Data excerpts:
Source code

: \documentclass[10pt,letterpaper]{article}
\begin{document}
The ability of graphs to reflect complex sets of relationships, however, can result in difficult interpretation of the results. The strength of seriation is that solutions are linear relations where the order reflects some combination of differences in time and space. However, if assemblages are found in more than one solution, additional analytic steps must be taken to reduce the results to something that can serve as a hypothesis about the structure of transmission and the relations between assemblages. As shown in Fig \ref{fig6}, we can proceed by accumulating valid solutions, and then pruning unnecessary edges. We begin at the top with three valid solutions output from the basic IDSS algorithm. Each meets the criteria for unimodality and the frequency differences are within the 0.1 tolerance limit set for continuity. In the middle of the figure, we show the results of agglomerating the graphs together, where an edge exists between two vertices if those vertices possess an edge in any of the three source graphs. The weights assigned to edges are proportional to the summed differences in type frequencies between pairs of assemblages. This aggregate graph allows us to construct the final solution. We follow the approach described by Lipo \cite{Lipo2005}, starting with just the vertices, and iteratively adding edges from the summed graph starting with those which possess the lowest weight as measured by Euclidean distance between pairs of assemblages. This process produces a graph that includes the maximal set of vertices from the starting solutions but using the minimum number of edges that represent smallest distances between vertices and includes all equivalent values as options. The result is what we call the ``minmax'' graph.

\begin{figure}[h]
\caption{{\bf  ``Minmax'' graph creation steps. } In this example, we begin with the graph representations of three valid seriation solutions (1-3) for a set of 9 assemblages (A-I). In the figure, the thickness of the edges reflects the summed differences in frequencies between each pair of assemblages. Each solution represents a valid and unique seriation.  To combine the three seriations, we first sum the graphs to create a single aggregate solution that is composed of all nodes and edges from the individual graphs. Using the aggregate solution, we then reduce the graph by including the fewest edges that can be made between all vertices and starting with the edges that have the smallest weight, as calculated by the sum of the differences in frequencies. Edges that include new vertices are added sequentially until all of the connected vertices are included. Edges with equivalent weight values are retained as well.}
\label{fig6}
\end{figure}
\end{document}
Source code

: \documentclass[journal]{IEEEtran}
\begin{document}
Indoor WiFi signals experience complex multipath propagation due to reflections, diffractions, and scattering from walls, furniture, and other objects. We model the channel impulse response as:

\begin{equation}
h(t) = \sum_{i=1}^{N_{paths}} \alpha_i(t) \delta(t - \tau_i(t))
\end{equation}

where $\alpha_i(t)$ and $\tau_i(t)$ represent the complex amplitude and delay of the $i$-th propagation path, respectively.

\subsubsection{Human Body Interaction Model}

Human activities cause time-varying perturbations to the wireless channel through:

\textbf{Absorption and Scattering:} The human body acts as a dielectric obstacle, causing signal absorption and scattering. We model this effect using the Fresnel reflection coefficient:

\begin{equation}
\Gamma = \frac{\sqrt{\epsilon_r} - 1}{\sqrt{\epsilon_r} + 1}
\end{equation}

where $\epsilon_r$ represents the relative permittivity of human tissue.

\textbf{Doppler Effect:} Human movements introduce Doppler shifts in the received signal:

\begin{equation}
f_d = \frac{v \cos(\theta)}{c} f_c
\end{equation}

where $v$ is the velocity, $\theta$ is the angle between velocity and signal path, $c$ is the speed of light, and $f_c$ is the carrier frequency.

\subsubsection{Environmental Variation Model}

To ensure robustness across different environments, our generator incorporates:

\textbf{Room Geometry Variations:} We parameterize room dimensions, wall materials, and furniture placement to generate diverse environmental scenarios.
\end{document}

What you will do:
Please determine how many lines of the records above include the word "furniture", replying with a number alone.

Your response:
2